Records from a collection

= Beginning of Section =

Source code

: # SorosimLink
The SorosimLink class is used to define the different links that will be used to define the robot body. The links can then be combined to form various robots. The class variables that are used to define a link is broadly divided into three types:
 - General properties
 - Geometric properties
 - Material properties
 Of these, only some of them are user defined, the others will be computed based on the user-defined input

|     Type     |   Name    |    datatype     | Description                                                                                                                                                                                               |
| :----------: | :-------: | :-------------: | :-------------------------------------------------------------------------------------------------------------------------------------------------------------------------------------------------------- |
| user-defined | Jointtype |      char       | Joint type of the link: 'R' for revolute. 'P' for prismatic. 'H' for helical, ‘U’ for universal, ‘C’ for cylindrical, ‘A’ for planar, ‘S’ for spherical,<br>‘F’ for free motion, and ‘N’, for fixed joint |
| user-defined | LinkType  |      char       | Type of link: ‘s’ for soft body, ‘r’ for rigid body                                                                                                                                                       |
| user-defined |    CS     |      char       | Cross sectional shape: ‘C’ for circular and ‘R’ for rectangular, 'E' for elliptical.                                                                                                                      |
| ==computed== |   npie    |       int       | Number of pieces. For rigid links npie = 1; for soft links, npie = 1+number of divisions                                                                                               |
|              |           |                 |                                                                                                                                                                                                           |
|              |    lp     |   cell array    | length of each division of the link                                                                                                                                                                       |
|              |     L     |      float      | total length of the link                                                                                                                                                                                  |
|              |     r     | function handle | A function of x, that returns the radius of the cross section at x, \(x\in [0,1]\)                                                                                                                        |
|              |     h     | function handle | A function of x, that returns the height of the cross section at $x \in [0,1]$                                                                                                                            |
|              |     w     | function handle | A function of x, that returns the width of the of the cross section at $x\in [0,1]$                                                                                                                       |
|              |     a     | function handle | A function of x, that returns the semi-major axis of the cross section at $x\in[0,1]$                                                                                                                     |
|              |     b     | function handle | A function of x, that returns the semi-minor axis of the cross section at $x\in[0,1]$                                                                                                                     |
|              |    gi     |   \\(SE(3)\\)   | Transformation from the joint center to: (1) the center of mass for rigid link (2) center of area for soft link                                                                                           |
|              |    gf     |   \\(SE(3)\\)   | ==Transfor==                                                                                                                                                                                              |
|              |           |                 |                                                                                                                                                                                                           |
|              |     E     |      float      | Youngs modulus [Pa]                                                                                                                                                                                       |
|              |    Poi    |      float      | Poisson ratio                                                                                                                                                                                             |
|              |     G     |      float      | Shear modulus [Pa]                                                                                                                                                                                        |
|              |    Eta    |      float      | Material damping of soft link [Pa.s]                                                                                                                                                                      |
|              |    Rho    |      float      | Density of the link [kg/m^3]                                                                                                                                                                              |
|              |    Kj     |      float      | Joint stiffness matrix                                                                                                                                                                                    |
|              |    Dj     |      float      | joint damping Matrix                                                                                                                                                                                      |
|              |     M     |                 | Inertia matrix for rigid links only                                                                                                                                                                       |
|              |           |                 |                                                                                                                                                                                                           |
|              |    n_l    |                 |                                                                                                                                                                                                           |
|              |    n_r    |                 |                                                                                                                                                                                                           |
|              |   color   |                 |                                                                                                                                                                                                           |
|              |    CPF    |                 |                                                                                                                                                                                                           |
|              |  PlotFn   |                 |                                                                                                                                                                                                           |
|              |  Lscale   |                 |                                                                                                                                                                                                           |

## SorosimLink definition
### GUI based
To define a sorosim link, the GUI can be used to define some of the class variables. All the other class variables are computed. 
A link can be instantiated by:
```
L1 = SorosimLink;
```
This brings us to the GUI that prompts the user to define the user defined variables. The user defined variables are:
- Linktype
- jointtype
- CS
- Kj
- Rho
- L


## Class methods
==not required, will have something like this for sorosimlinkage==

= End of Section =

Aim of the task | Exactly the lines from the one that holds "To define a sorosim" through the final line of the records above should be written out, and only those.

Response to the exercise |
To define a sorosim link, the GUI can be used to define some of the class variables. All the other class variables are computed. 
A link can be instantiated by:
```
L1 = SorosimLink;
```
This brings us to the GUI that prompts the user to define the user defined variables. The user defined variables are:
- Linktype
- jointtype
- CS
- Kj
- Rho
- L


## Class methods
==not required, will have something like this for sorosimlinkage==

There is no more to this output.